Back to Tim Ferriss: how pragmatic and how deliberate is my information diet? Is it really low-information?
I answer as follows: it’s quite deliberate—I have a system for taking in new things to read and it’s about minimizing the amount of time I spend looking for reads of interest and maximizing my opportunity to respond. It’s pragmatic, but on the level that I enjoy life the most when I’m also reading and writing—this newsletter isn’t my job, but I care about keeping the content high-quality.
I’m not sure if it’s low-information, but it’s certainly high-density information (which is time-efficient) with a strong filter (mostly no social media & no mainstream media) to make sure I’m taking in a satisfying amount of new information per unit time. This works for me.
I also enjoy the premise of having reading days and writing days.

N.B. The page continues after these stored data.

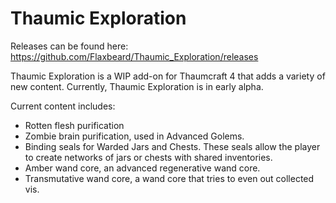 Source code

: Thaumic Exploration
===================
Releases can be found here: https://github.com/Flaxbeard/Thaumic_Exploration/releases

Thaumic Exploration is a WIP add-on for Thaumcraft 4 that adds a variety of new content. Currently, Thaumic Exploration is in early alpha. 

Current content includes:

 - Rotten flesh purification
 - Zombie brain purification, used in Advanced Golems.
 - Binding seals for Warded Jars and Chests. These seals allow the player to create networks of jars or chests with shared inventories.
 - Amber wand core, an advanced regenerative wand core.
 - Transmutative wand core, a wand core that tries to even out collected vis.
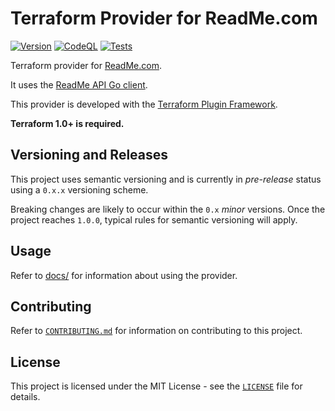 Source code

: # Terraform Provider for ReadMe.com

[![Version](https://img.shields.io/github/v/release/lobliveoaklabs/terraform-provider-readme)](https://github.com/lobliveoaklabs/terraform-provider-readme/releases)
[![CodeQL](https://github.com/lobliveoaklabs/terraform-provider-readme/workflows/CodeQL/badge.svg)](https://github.com/lobliveoaklabs/terraform-provider-readme/actions?query=workflow%3ACodeQL)
[![Tests](https://github.com/lobliveoaklabs/terraform-provider-readme/actions/workflows/tests.yml/badge.svg)](https://github.com/lobliveoaklabs/terraform-provider-readme/actions/workflows/tests.yml)

Terraform provider for [ReadMe.com](https://readme.com).

It uses the [ReadMe API Go client](https://github.com/lobliveoaklabs/readme-api-go-client).

This provider is developed with the [Terraform Plugin Framework](https://developer.hashicorp.com/terraform/plugin/framework).

__Terraform 1.0+ is required.__

## Versioning and Releases

This project uses semantic versioning and is currently in _pre-release_ status using a `0.x.x` versioning scheme.

Breaking changes are likely to occur within the `0.x` _minor_ versions. Once the project reaches `1.0.0`, typical rules
for semantic versioning will apply.

## Usage

Refer to [docs/](docs/) for information about using the provider.

## Contributing

Refer to [`CONTRIBUTING.md`](CONTRIBUTING.md) for information on contributing to this project.

## License

This project is licensed under the MIT License - see the [`LICENSE`](LICENSE) file for details.
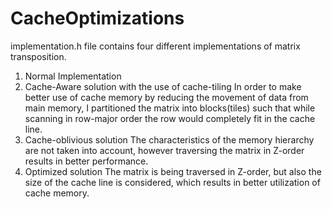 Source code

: # CacheOptimizations

implementation.h file contains four different implementations of matrix transposition. 

  1. Normal Implementation
  2. Cache-Aware solution with the use of cache-tiling
     In order to make better use of cache memory by reducing the movement of data from main memory, I partitioned the matrix into blocks(tiles) such that while scanning in row-major order the row would completely fit in the cache line.
  3. Cache-oblivious solution
     The characteristics of the memory hierarchy are not taken into account, however traversing the matrix in Z-order results in better performance. 
  4. Optimized solution
     The matrix is being traversed in Z-order, but also the size of the cache line is considered, which results in better utilization of cache memory.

I tend not to read anything on the days when I write, and vice-versa. There isn’t any thought behind this position; it’s just something I naturally do. This is also an okay optimization: it seems that when I do things this way, I make the most use of my time in terms of both output and enjoyment.
I invite the reader to consider the deliberateness and pragmatism of their own information diet, in the interest of making sure their interaction with the endless flood of content from the internet is healthy and enjoyable. This post was originally much longer, with two more sections to accompany the one on primary sources, but the other two weren’t all that helpful. I kept the section about primary sources because I want to fight against the idea that mainstream news is automatically more legitimate than other sources of news. It’s important that everyone find a system that works for them and doesn’t preemptively judge their own information diet to be bad or wrong (But please, no arguing in long comment threads on Facebook, okay?)
For instance, last week I started a new full-time job and have barely read anything since, because I’m instead quickly learning a new codebase and internal company culture.